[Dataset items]
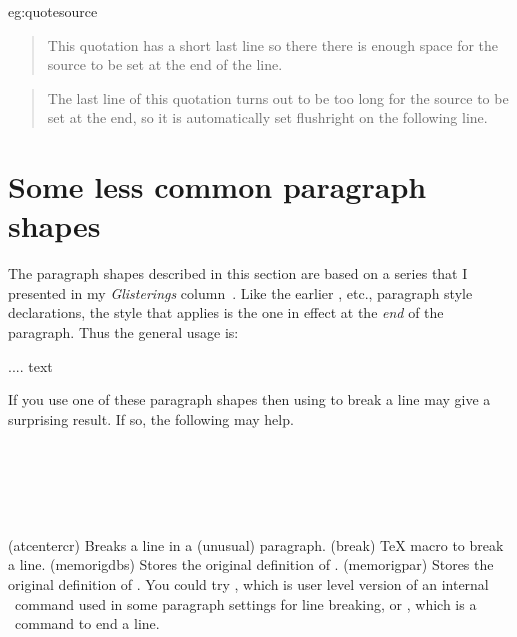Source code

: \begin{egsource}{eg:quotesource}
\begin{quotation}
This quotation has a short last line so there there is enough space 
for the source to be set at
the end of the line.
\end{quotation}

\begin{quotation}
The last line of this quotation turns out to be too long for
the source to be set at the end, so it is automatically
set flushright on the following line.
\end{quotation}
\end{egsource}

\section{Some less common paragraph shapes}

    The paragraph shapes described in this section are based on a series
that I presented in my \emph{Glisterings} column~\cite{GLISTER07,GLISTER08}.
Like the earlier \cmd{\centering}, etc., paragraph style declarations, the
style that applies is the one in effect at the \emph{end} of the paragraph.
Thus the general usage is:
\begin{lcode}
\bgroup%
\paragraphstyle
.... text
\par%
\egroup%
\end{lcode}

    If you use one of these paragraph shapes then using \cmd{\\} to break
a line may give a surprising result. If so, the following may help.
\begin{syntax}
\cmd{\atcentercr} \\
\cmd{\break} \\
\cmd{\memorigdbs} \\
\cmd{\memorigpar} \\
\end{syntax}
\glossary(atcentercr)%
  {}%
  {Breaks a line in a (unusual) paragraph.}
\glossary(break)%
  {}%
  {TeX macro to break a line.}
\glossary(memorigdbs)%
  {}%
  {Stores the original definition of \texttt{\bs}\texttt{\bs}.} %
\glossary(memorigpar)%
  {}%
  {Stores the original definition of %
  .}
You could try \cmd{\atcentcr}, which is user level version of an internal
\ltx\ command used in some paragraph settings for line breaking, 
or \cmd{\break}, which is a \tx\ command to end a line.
--
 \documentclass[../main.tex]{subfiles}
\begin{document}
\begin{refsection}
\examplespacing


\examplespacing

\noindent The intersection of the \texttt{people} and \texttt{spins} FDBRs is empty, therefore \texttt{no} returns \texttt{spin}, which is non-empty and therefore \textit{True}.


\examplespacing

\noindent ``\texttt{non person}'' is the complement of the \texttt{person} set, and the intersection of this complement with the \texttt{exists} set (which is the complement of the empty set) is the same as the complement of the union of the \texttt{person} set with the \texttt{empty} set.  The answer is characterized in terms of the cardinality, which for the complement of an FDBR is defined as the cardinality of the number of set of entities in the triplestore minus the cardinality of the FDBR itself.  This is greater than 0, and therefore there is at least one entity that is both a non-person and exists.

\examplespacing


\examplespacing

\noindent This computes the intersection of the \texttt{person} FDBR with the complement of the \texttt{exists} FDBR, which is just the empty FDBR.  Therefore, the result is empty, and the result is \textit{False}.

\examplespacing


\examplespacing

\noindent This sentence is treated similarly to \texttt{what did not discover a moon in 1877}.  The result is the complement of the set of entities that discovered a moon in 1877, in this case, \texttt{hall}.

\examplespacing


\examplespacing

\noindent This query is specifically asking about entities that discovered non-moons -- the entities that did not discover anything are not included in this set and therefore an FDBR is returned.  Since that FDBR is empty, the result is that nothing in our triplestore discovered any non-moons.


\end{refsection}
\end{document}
--
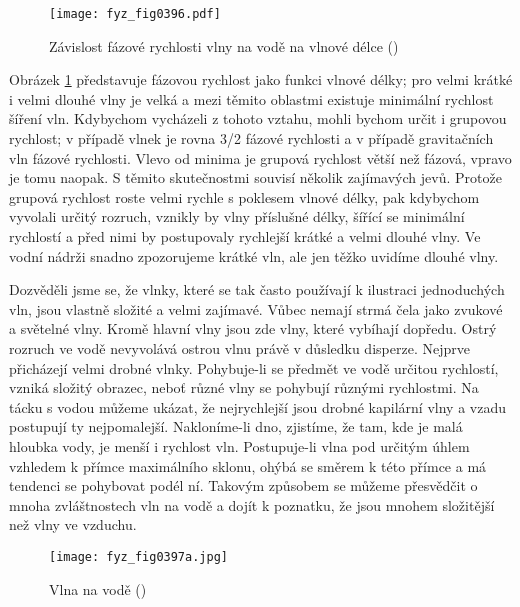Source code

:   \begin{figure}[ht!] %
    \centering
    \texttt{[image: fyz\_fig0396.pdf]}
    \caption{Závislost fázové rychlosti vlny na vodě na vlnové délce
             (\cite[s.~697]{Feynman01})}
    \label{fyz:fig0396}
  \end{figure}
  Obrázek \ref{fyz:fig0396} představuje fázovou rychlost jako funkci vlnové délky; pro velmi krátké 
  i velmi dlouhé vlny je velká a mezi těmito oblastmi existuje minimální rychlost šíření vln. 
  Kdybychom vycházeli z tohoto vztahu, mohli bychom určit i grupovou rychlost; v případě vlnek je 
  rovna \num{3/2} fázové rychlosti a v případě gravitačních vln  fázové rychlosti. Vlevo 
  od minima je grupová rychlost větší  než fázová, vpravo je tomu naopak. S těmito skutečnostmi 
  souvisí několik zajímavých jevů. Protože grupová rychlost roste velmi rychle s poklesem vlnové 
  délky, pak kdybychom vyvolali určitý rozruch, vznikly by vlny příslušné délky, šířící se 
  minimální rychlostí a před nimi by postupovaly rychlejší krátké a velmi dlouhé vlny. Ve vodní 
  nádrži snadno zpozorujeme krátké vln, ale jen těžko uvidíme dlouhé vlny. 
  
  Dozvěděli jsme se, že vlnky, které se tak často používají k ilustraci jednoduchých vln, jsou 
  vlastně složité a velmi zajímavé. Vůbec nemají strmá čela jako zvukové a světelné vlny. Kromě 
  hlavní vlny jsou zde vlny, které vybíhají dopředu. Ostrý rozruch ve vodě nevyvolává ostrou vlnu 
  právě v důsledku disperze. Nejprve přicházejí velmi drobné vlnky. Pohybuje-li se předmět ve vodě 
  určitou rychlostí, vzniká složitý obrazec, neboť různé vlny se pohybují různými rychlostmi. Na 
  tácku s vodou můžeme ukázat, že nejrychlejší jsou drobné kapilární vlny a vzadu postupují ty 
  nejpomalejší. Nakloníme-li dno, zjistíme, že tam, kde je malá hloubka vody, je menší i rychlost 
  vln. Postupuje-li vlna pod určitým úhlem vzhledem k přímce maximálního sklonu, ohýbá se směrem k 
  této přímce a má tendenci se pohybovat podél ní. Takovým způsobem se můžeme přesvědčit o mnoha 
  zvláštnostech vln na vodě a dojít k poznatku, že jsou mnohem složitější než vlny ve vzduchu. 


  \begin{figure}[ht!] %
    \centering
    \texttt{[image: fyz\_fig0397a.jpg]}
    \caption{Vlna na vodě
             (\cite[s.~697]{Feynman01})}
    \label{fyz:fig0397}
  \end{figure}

Instructions for the task -
Give the number of lines in the entries that hold the string "person", and add nothing else.

Reply -
2